### Data for this task

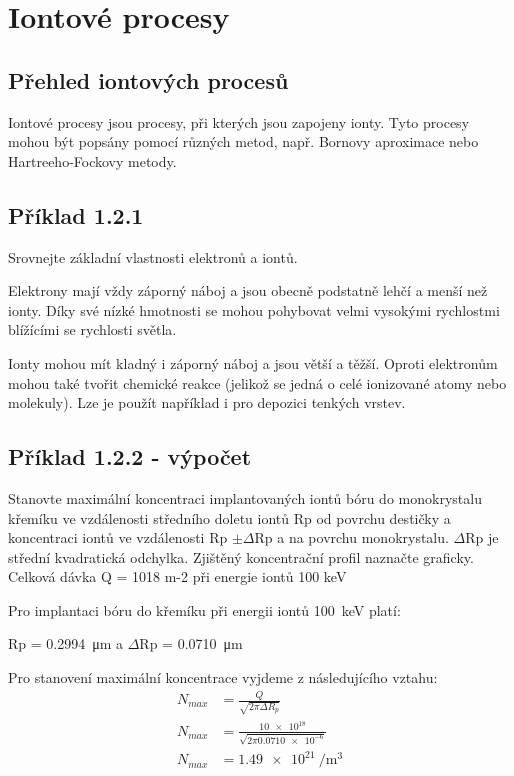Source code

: \section{Iontové procesy}

\subsection{Přehled iontových procesů}

Iontové procesy jsou procesy, při kterých jsou zapojeny ionty. Tyto procesy mohou být popsány pomocí různých metod, např. Bornovy aproximace nebo Hartreeho-Fockovy metody.

\subsection{Příklad 1.2.1}
\begin{zadani}
    Srovnejte základní vlastnosti elektronů a iontů.
\end{zadani}

Elektrony mají vždy záporný náboj a jsou obecně podstatně lehčí a menší než ionty. Díky své nízké hmotnosti se mohou pohybovat velmi vysokými rychlostmi blížícími se rychlosti světla. 

Ionty mohou mít kladný i záporný náboj a jsou větší a těžší. Oproti elektronům mohou také tvořit chemické reakce (jelikož se jedná o celé ionizované atomy nebo molekuly). Lze je použít například i pro depozici tenkých vrstev.


\subsection{Příklad 1.2.2 - výpočet}
\begin{zadani}
    Stanovte maximální koncentraci implantovaných iontů bóru do 
    monokrystalu křemíku ve vzdálenosti středního doletu iontů  Rp od 
    povrchu destičky a koncentraci iontů ve vzdálenosti  Rp \(\pm \Delta\)Rp a na 
    povrchu monokrystalu.  \(\Delta\)Rp  je střední kvadratická odchylka. Zjištěný  
    koncentrační profil naznačte graficky. Celková dávka  Q = 1018 m-2 při  
    energie iontů  100 keV
\end{zadani}


Pro implantaci bóru do křemíku při energii iontů \qty{100}{keV} platí:

Rp = \qty{0,2994}{\micro\meter} a \(\Delta\)Rp = \qty{0,0710}{\micro\meter}

Pro stanovení maximální koncentrace vyjdeme z následujícího vztahu:
\begin{align*}
  N_{max} &= \frac{Q}{\sqrt{2\pi \Delta R_{p} } } \\
  N_{max} &= \frac{\num{10e18}}{\sqrt{2\pi \num{0,0710e-6} } } \\
  N_{max} &= \qty{1,49e21}{\per\meter\cubed}
\end{align*}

######

-- What you will do --
Where images occur in the data above, leave them out and repeat everything else exactly.

-- Task response --
Source code

: \section{Iontové procesy}

\subsection{Přehled iontových procesů}

Iontové procesy jsou procesy, při kterých jsou zapojeny ionty. Tyto procesy mohou být popsány pomocí různých metod, např. Bornovy aproximace nebo Hartreeho-Fockovy metody.

\subsection{Příklad 1.2.1}
\begin{zadani}
    Srovnejte základní vlastnosti elektronů a iontů.
\end{zadani}

Elektrony mají vždy záporný náboj a jsou obecně podstatně lehčí a menší než ionty. Díky své nízké hmotnosti se mohou pohybovat velmi vysokými rychlostmi blížícími se rychlosti světla. 

Ionty mohou mít kladný i záporný náboj a jsou větší a těžší. Oproti elektronům mohou také tvořit chemické reakce (jelikož se jedná o celé ionizované atomy nebo molekuly). Lze je použít například i pro depozici tenkých vrstev.


\subsection{Příklad 1.2.2 - výpočet}
\begin{zadani}
    Stanovte maximální koncentraci implantovaných iontů bóru do 
    monokrystalu křemíku ve vzdálenosti středního doletu iontů  Rp od 
    povrchu destičky a koncentraci iontů ve vzdálenosti  Rp \(\pm \Delta\)Rp a na 
    povrchu monokrystalu.  \(\Delta\)Rp  je střední kvadratická odchylka. Zjištěný  
    koncentrační profil naznačte graficky. Celková dávka  Q = 1018 m-2 při  
    energie iontů  100 keV
\end{zadani}


Pro implantaci bóru do křemíku při energii iontů \qty{100}{keV} platí:

Rp = \qty{0,2994}{\micro\meter} a \(\Delta\)Rp = \qty{0,0710}{\micro\meter}

Pro stanovení maximální koncentrace vyjdeme z následujícího vztahu:
\begin{align*}
  N_{max} &= \frac{Q}{\sqrt{2\pi \Delta R_{p} } } \\
  N_{max} &= \frac{\num{10e18}}{\sqrt{2\pi \num{0,0710e-6} } } \\
  N_{max} &= \qty{1,49e21}{\per\meter\cubed}
\end{align*}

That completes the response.